### [What is being asked]
Going down the data below, set down exactly the line with "## Krampus In" and each line after it through the line with "## Mariachi Costumes | CostumesFC.com"; no other lines.

[Extracted records]
──────

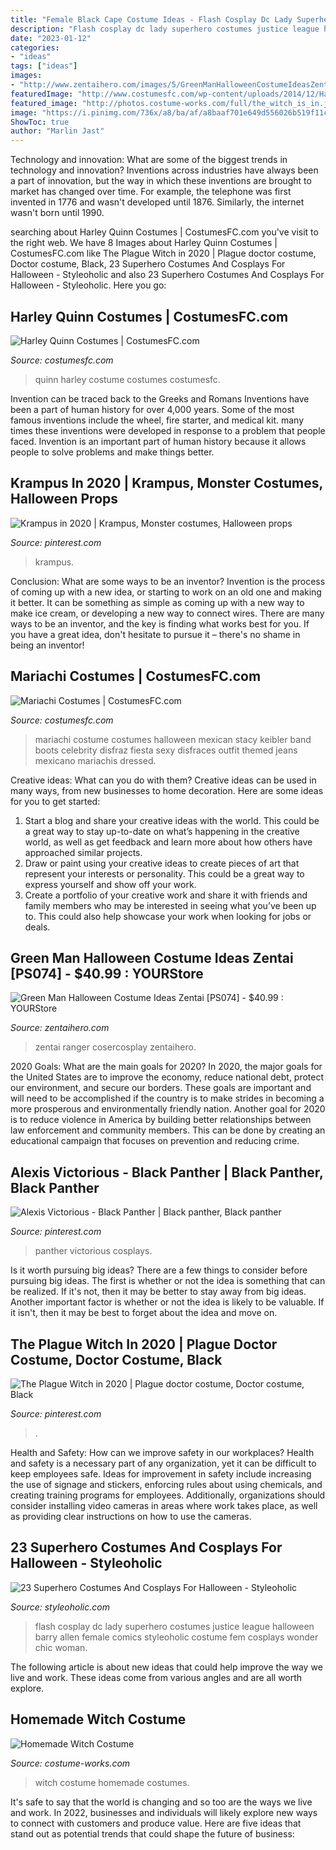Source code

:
 ```yaml
---
title: "Female Black Cape Costume Ideas - Flash Cosplay Dc Lady Superhero Costumes Justice League Halloween Barry Allen Female Comics Styleoholic Costume Fem Cosplays Wonder Chic Woman"
description: "Flash cosplay dc lady superhero costumes justice league halloween barry allen female comics styleoholic costume fem cosplays wonder chic woman"
date: "2023-01-12"
categories:
- "ideas"
tags: ["ideas"]
images:
- "http://www.zentaihero.com/images/5/GreenManHalloweenCostumeIdeasZentai.jpg"
featuredImage: "http://www.costumesfc.com/wp-content/uploads/2014/12/Harley-Quinn-Costume-Ideas.jpg"
featured_image: "http://photos.costume-works.com/full/the_witch_is_in.jpg"
image: "https://i.pinimg.com/736x/a8/ba/af/a8baaf701e649d556026b519f11c4d57.jpg"
ShowToc: true
author: "Marlin Jast"
---
```



Technology and innovation: What are some of the biggest trends in technology and innovation?
Inventions across industries have always been a part of innovation, but the way in which these inventions are brought to market has changed over time. For example, the telephone was first invented in 1776 and wasn't developed until 1876. Similarly, the internet wasn't born until 1990.

	

		
searching about Harley Quinn Costumes | CostumesFC.com you've visit to the right web. We have 8 Images about Harley Quinn Costumes | CostumesFC.com like The Plague Witch in 2020 | Plague doctor costume, Doctor costume, Black, 23 Superhero Costumes And Cosplays For Halloween - Styleoholic and also 23 Superhero Costumes And Cosplays For Halloween - Styleoholic. Here you go:
		
    
## Harley Quinn Costumes | CostumesFC.com

<img loading=lazy src="http://www.costumesfc.com/wp-content/uploads/2014/12/Harley-Quinn-Costume-Ideas.jpg" onerror="this.onerror=null;this.src='https://tse1.mm.bing.net/th?id=OIP.uSkTMX7qdO8hGKUhmvUH4AHaNV&amp;pid=15.1';" alt="Harley Quinn Costumes | CostumesFC.com">

_Source: costumesfc.com_

>quinn harley costume costumes costumesfc. 

	

Invention can be traced back to the Greeks and Romans
Inventions have been a part of human history for over 4,000 years. Some of the most famous inventions include the wheel, fire starter, and medical kit. many times these inventions were developed in response to a problem that people faced. Invention is an important part of human history because it allows people to solve problems and make things better.

    
## Krampus In 2020 | Krampus, Monster Costumes, Halloween Props

<img loading=lazy src="https://i.pinimg.com/736x/a8/ba/af/a8baaf701e649d556026b519f11c4d57.jpg" onerror="this.onerror=null;this.src='https://tse3.mm.bing.net/th?id=OIP.5B5RZFJbovK5S5ODRTBirQHaLH&amp;pid=15.1';" alt="Krampus in 2020 | Krampus, Monster costumes, Halloween props">

_Source: pinterest.com_

>krampus. 

	

Conclusion: What are some ways to be an inventor?
Invention is the process of coming up with a new idea, or starting to work on an old one and making it better. It can be something as simple as coming up with a new way to make ice cream, or developing a new way to connect wires. There are many ways to be an inventor, and the key is finding what works best for you. If you have a great idea, don't hesitate to pursue it – there's no shame in being an inventor!

    
## Mariachi Costumes | CostumesFC.com

<img loading=lazy src="http://www.costumesfc.com/wp-content/uploads/2014/11/Mariachi-Girl-Costume.jpg" onerror="this.onerror=null;this.src='https://tse3.mm.bing.net/th?id=OIP.fvg9stmN43KZdjNAqWohtQHaKc&amp;pid=15.1';" alt="Mariachi Costumes | CostumesFC.com">

_Source: costumesfc.com_

>mariachi costume costumes halloween mexican stacy keibler band boots celebrity disfraz fiesta sexy disfraces outfit themed jeans mexicano mariachis dressed. 

	

Creative ideas: What can you do with them?
Creative ideas can be used in many ways, from new businesses to home decoration. Here are some ideas for you to get started: 
1. Start a blog and share your creative ideas with the world. This could be a great way to stay up-to-date on what’s happening in the creative world, as well as get feedback and learn more about how others have approached similar projects. 
2. Draw or paint using your creative ideas to create pieces of art that represent your interests or personality. This could be a great way to express yourself and show off your work. 
3. Create a portfolio of your creative work and share it with friends and family members who may be interested in seeing what you’ve been up to. This could also help showcase your work when looking for jobs or deals. 

    
## Green Man Halloween Costume Ideas Zentai [PS074] - $40.99 : YOURStore

<img loading=lazy src="http://www.zentaihero.com/images/5/GreenManHalloweenCostumeIdeasZentai.jpg" onerror="this.onerror=null;this.src='https://tse2.mm.bing.net/th?id=OIP.4fC9IljC-omzwbCgriwz9AHaL2&amp;pid=15.1';" alt="Green Man Halloween Costume Ideas Zentai [PS074] - $40.99 : YOURStore">

_Source: zentaihero.com_

>zentai ranger cosercosplay zentaihero. 

	

2020 Goals: What are the main goals for 2020?
In 2020, the major goals for the United States are to improve the economy, reduce national debt, protect our environment, and secure our borders. These goals are important and will need to be accomplished if the country is to make strides in becoming a more prosperous and environmentally friendly nation. Another goal for 2020 is to reduce violence in America by building better relationships between law enforcement and community members. This can be done by creating an educational campaign that focuses on prevention and reducing crime.

    
## Alexis Victorious - Black Panther | Black Panther, Black Panther

<img loading=lazy src="https://i.pinimg.com/736x/70/59/a5/7059a5f5f92f5664ce80a995c1a4502c.jpg" onerror="this.onerror=null;this.src='https://tse2.mm.bing.net/th?id=OIP.ij6zx65gH-ESHauupYl2ogHaLH&amp;pid=15.1';" alt="Alexis Victorious - Black Panther | Black panther, Black panther">

_Source: pinterest.com_

>panther victorious cosplays. 

	

Is it worth pursuing big ideas?
There are a few things to consider before pursuing big ideas. The first is whether or not the idea is something that can be realized. If it's not, then it may be better to stay away from big ideas. Another important factor is whether or not the idea is likely to be valuable. If it isn't, then it may be best to forget about the idea and move on.

    
## The Plague Witch In 2020 | Plague Doctor Costume, Doctor Costume, Black

<img loading=lazy src="https://i.pinimg.com/736x/61/a6/21/61a62169f44eb839aa8065dd896e2f4f.jpg" onerror="this.onerror=null;this.src='https://tse2.mm.bing.net/th?id=OIP.6txCZTK52yPnHDF902fOdgHaJ3&amp;pid=15.1';" alt="The Plague Witch in 2020 | Plague doctor costume, Doctor costume, Black">

_Source: pinterest.com_

>. 

	

Health and Safety: How can we improve safety in our workplaces?
Health and safety is a necessary part of any organization, yet it can be difficult to keep employees safe. Ideas for improvement in safety include increasing the use of signage and stickers, enforcing rules about using chemicals, and creating training programs for employees. Additionally, organizations should consider installing video cameras in areas where work takes place, as well as providing clear instructions on how to use the cameras.

    
## 23 Superhero Costumes And Cosplays For Halloween - Styleoholic

<img loading=lazy src="https://i.styleoholic.com/2016/09/13-Flash-Lady-from-DC-Justice-League.jpg" onerror="this.onerror=null;this.src='https://tse2.mm.bing.net/th?id=OIP.5fWBStVydiQiX_TDINqcJAHaLY&amp;pid=15.1';" alt="23 Superhero Costumes And Cosplays For Halloween - Styleoholic">

_Source: styleoholic.com_

>flash cosplay dc lady superhero costumes justice league halloween barry allen female comics styleoholic costume fem cosplays wonder chic woman. 

	

The following article is about new ideas that could help improve the way we live and work. These ideas come from various angles and are all worth explore.

    
## Homemade Witch Costume

<img loading=lazy src="http://photos.costume-works.com/full/the_witch_is_in.jpg" onerror="this.onerror=null;this.src='https://tse1.mm.bing.net/th?id=OIP.rR10rWSEiYJCNPn4WldiuQHaPn&amp;pid=15.1';" alt="Homemade Witch Costume">

_Source: costume-works.com_

>witch costume homemade costumes. 

	

It's safe to say that the world is changing and so too are the ways we live and work. In 2022, businesses and individuals will likely explore new ways to connect with customers and produce value. Here are five ideas that stand out as potential trends that could shape the future of business:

──────

### [Written answer]
## Krampus In 2020 | Krampus, Monster Costumes, Halloween Props

<img loading=lazy src="https://i.pinimg.com/736x/a8/ba/af/a8baaf701e649d556026b519f11c4d57.jpg" onerror="this.onerror=null;this.src='https://tse3.mm.bing.net/th?id=OIP.5B5RZFJbovK5S5ODRTBirQHaLH&amp;pid=15.1';" alt="Krampus in 2020 | Krampus, Monster costumes, Halloween props">

_Source: pinterest.com_

>krampus. 

	

Conclusion: What are some ways to be an inventor?
Invention is the process of coming up with a new idea, or starting to work on an old one and making it better. It can be something as simple as coming up with a new way to make ice cream, or developing a new way to connect wires. There are many ways to be an inventor, and the key is finding what works best for you. If you have a great idea, don't hesitate to pursue it – there's no shame in being an inventor!

    
## Mariachi Costumes | CostumesFC.com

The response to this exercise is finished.